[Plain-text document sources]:
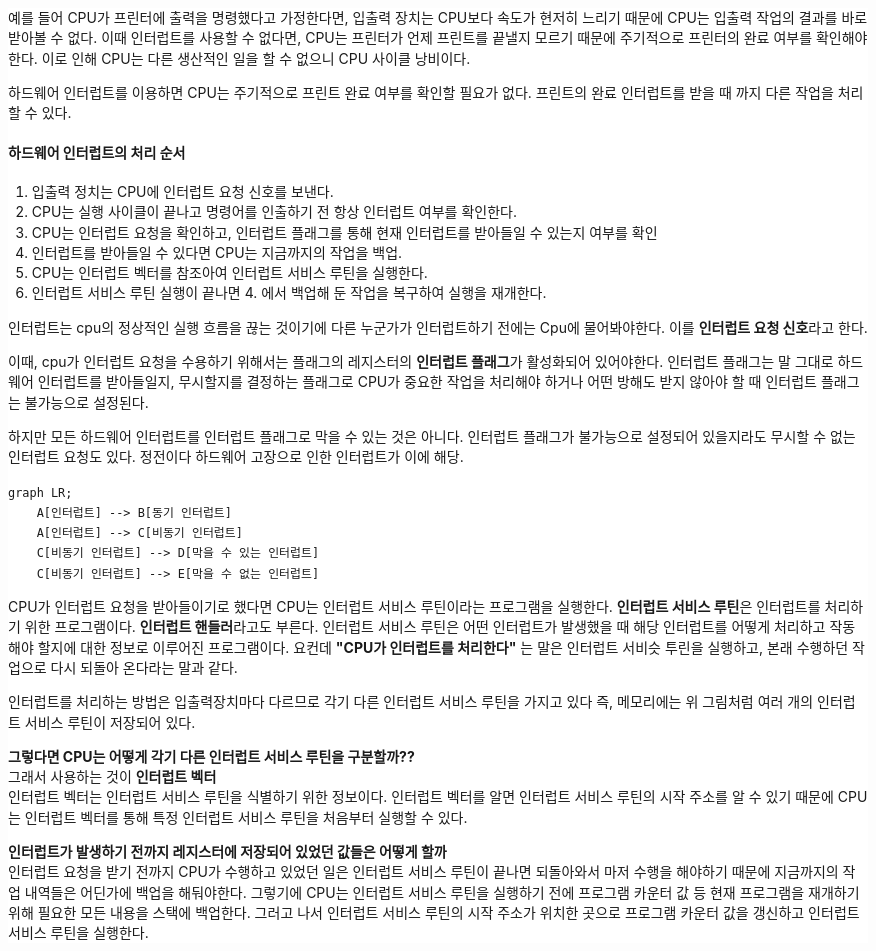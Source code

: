 예를 들어 CPU가 프린터에 출력을 명령했다고 가정한다면, 입출력 장치는 CPU보다 속도가 현저히 느리기 때문에 CPU는 입출력 작업의 결과를 바로 받아볼 수 없다. 이때 인터럽트를 사용할 수 없다면, CPU는 프린터가 언제 프린트를 끝낼지 모르기 때문에 주기적으로 프린터의 완료 여부를 확인해야한다. 이로 인해 CPU는 다른 생산적인 일을 할 수 없으니 CPU 사이클 낭비이다.

하드웨어 인터럽트를 이용하면 CPU는 주기적으로 프린트 완료 여부를 확인할 필요가 없다. 프린트의 완료 인터럽트를 받을 때 까지 다른 작업을 처리 할 수 있다.

#### 하드웨어 인터럽트의 처리 순서
1. 입출력 정치는 CPU에 인터럽트 요청 신호를 보낸다.
2. CPU는 실행 사이클이 끝나고 명령어를 인출하기 전 항상 인터럽트 여부를 확인한다.
3. CPU는 인터럽트 요청을 확인하고, 인터럽트 플래그를 통해 현재 인터럽트를 받아들일 수 있는지 여부를 확인
4. 인터럽트를 받아들일 수 있다면 CPU는 지금까지의 작업을 백업.
5. CPU는 인터럽트 벡터를 참조아여 인터럽트 서비스 루틴을 실행한다.
6. 인터럽트 서비스 루틴 실행이 끝나면 4. 에서 백업해 둔 작업을 복구하여 실행을 재개한다.

인터럽트는 cpu의 정상적인 실행 흐름을 끊는 것이기에 다른 누군가가 인터럽트하기 전에는 Cpu에 물어봐야한다. 이를 **인터럽트 요청 신호**라고 한다.

이때, cpu가 인터럽트 요청을 수용하기 위해서는 플래그의 레지스터의 **인터럽트 플래그**가 활성화되어 있어야한다. 인터럽트 플래그는 말 그대로 하드웨어 인터럽트를 받아들일지, 무시할지를 결정하는 플래그로 CPU가 중요한 작업을 처리해야 하거나 어떤 방해도 받지 않아야 할 때 인터럽트 플래그는 불가능으로 설정된다. 

하지만 모든 하드웨어 인터럽트를 인터럽트 플래그로 막을 수 있는 것은 아니다. 인터럽트 플래그가 불가능으로 설정되어 있을지라도 무시할 수 없는 인터럽트 요청도 있다. 정전이다 하드웨어 고장으로 인한 인터럽트가 이에 해당.

```mermaid
graph LR;
    A[인터럽트] --> B[동기 인터럽트]
    A[인터럽트] --> C[비동기 인터럽트]
    C[비동기 인터럽트] --> D[막을 수 있는 인터럽트]
    C[비동기 인터럽트] --> E[막을 수 없는 인터럽트]
```
CPU가 인터럽트 요청을 받아들이기로 했다면 CPU는 인터럽트 서비스 루틴이라는 프로그램을 실행한다. **인터럽트 서비스 루틴**은 인터럽트를 처리하기 위한 프로그램이다. **인터럽트 핸들러**라고도 부른다. 인터럽트 서비스 루틴은 어떤 인터럽트가 발생했을 때 해당 인터럽트를 어떻게 처리하고 작동해야 할지에 대한 정보로 이루어진 프로그램이다.
요컨데 **"CPU가 인터럽트를 처리한다"** 는 말은 인터럽트 서비슷 투린을 실행하고, 본래 수행하던 작업으로 다시 되돌아 온다라는 말과 같다.

인터럽트를 처리하는 방법은 입출력장치마다 다르므로 각기 다른 인터럽트 서비스 루틴을 가지고 있다 즉, 메모리에는 위 그림처럼 여러 개의 인터럽트 서비스 루틴이 저장되어 있다. 

**그렇다면 CPU는 어떻게 각기 다른 인터럽트 서비스 루틴을 구분할까??**  \
그래서 사용하는 것이 **인터럽트 벡터** \
인터럽트 벡터는 인터럽트 서비스 루틴을 식별하기 위한 정보이다. 인터럽트 벡터를 알면 인터럽트 서비스 루틴의 시작 주소를 알 수 있기 때문에 CPU는 인터럽트 벡터를 통해 특정 인터럽트 서비스 루틴을 처음부터 실행할 수 있다.

**인터럽트가 발생하기 전까지 레지스터에 저장되어 있었던 값들은 어떻게 할까** \
인터럽트 요청을 받기 전까지 CPU가 수행하고 있었던 일은 인터럽트 서비스 루틴이 끝나면 되돌아와서 마저 수행을 해야하기 때문에 지금까지의 작업 내역들은 어딘가에 백업을 해둬야한다. 그렇기에 CPU는 인터럽트 서비스 루틴을 실행하기 전에 프로그램 카운터 값 등 현재 프로그램을 재개하기 위해 필요한 모든 내용을 스택에 백업한다. 그러고 나서 인터럽트 서비스 루틴의 시작 주소가 위치한 곳으로 프로그램 카운터 값을 갱신하고 인터럽트 서비스 루틴을 실행한다. 





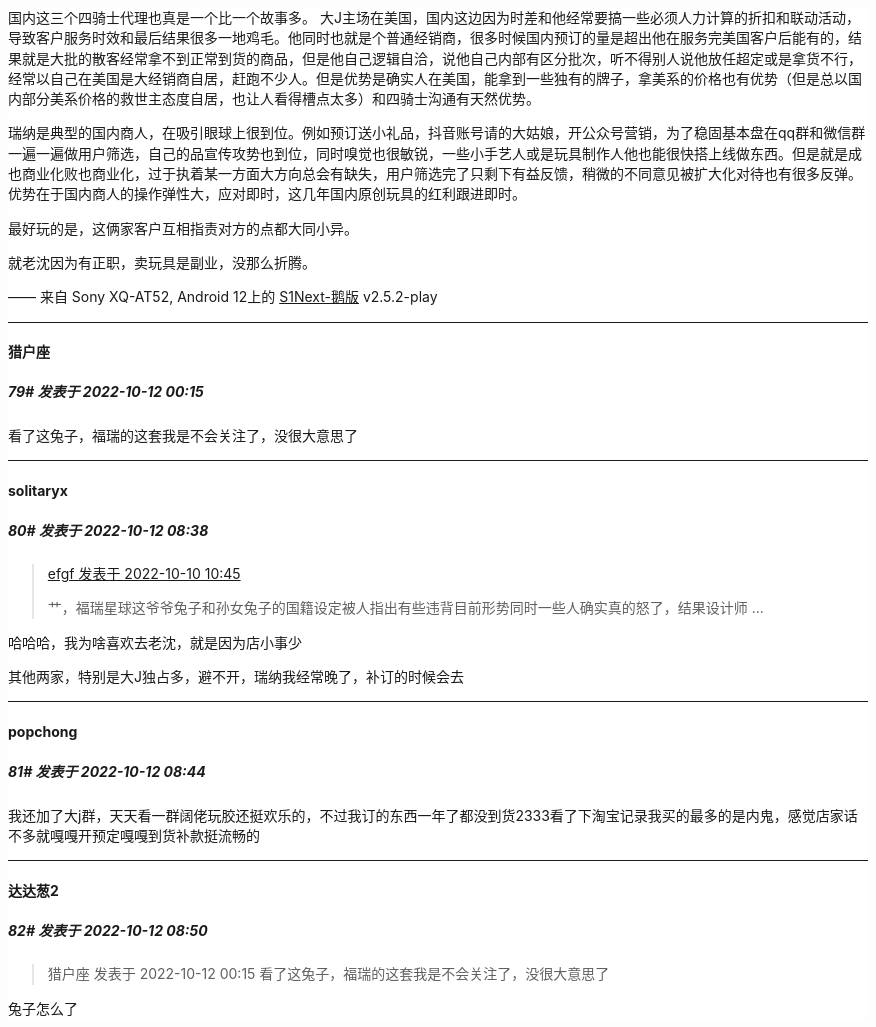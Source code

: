 国内这三个四骑士代理也真是一个比一个故事多。
大J主场在美国，国内这边因为时差和他经常要搞一些必须人力计算的折扣和联动活动，导致客户服务时效和最后结果很多一地鸡毛。他同时也就是个普通经销商，很多时候国内预订的量是超出他在服务完美国客户后能有的，结果就是大批的散客经常拿不到正常到货的商品，但是他自己逻辑自洽，说他自己内部有区分批次，听不得别人说他放任超定或是拿货不行，经常以自己在美国是大经销商自居，赶跑不少人。但是优势是确实人在美国，能拿到一些独有的牌子，拿美系的价格也有优势（但是总以国内部分美系价格的救世主态度自居，也让人看得槽点太多）和四骑士沟通有天然优势。

瑞纳是典型的国内商人，在吸引眼球上很到位。例如预订送小礼品，抖音账号请的大姑娘，开公众号营销，为了稳固基本盘在qq群和微信群一遍一遍做用户筛选，自己的品宣传攻势也到位，同时嗅觉也很敏锐，一些小手艺人或是玩具制作人他也能很快搭上线做东西。但是就是成也商业化败也商业化，过于执着某一方面大方向总会有缺失，用户筛选完了只剩下有益反馈，稍微的不同意见被扩大化对待也有很多反弹。优势在于国内商人的操作弹性大，应对即时，这几年国内原创玩具的红利跟进即时。

最好玩的是，这俩家客户互相指责对方的点都大同小异。

就老沈因为有正职，卖玩具是副业，没那么折腾。

—— 来自 Sony XQ-AT52, Android 12上的 [S1Next-鹅版](https://github.com/ykrank/S1-Next/releases) v2.5.2-play



*****

####  猎户座  
##### 79#       发表于 2022-10-12 00:15

看了这兔子，福瑞的这套我是不会关注了，没很大意思了



*****

####  solitaryx  
##### 80#       发表于 2022-10-12 08:38

<blockquote><a href="httphttps://bbs.saraba1st.com/2b/forum.php?mod=redirect&amp;goto=findpost&amp;pid=57840218&amp;ptid=2095980" target="_blank">efgf 发表于 2022-10-10 10:45</a>

艹，福瑞星球这爷爷兔子和孙女兔子的国籍设定被人指出有些违背目前形势同时一些人确实真的怒了，结果设计师 ...</blockquote>
哈哈哈，我为啥喜欢去老沈，就是因为店小事少

其他两家，特别是大J独占多，避不开，瑞纳我经常晚了，补订的时候会去



*****

####  popchong  
##### 81#       发表于 2022-10-12 08:44

我还加了大j群，天天看一群阔佬玩胶还挺欢乐的，不过我订的东西一年了都没到货2333看了下淘宝记录我买的最多的是内鬼，感觉店家话不多就嘎嘎开预定嘎嘎到货补款挺流畅的

*****

####  达达葱2  
##### 82#       发表于 2022-10-12 08:50

<blockquote>猎户座 发表于 2022-10-12 00:15
看了这兔子，福瑞的这套我是不会关注了，没很大意思了</blockquote>
兔子怎么了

[Exercise instructions]:
Could you return exactly the stretch of the data above that starts at the line with "大J主场在美国，国内这边因为" and ends at the line with "发表于 2022-10-12 08:38", both lines included?

[Result of this task]:
大J主场在美国，国内这边因为时差和他经常要搞一些必须人力计算的折扣和联动活动，导致客户服务时效和最后结果很多一地鸡毛。他同时也就是个普通经销商，很多时候国内预订的量是超出他在服务完美国客户后能有的，结果就是大批的散客经常拿不到正常到货的商品，但是他自己逻辑自洽，说他自己内部有区分批次，听不得别人说他放任超定或是拿货不行，经常以自己在美国是大经销商自居，赶跑不少人。但是优势是确实人在美国，能拿到一些独有的牌子，拿美系的价格也有优势（但是总以国内部分美系价格的救世主态度自居，也让人看得槽点太多）和四骑士沟通有天然优势。

瑞纳是典型的国内商人，在吸引眼球上很到位。例如预订送小礼品，抖音账号请的大姑娘，开公众号营销，为了稳固基本盘在qq群和微信群一遍一遍做用户筛选，自己的品宣传攻势也到位，同时嗅觉也很敏锐，一些小手艺人或是玩具制作人他也能很快搭上线做东西。但是就是成也商业化败也商业化，过于执着某一方面大方向总会有缺失，用户筛选完了只剩下有益反馈，稍微的不同意见被扩大化对待也有很多反弹。优势在于国内商人的操作弹性大，应对即时，这几年国内原创玩具的红利跟进即时。

最好玩的是，这俩家客户互相指责对方的点都大同小异。

就老沈因为有正职，卖玩具是副业，没那么折腾。

—— 来自 Sony XQ-AT52, Android 12上的 [S1Next-鹅版](https://github.com/ykrank/S1-Next/releases) v2.5.2-play



*****

####  猎户座  
##### 79#       发表于 2022-10-12 00:15

看了这兔子，福瑞的这套我是不会关注了，没很大意思了



*****

####  solitaryx  
##### 80#       发表于 2022-10-12 08:38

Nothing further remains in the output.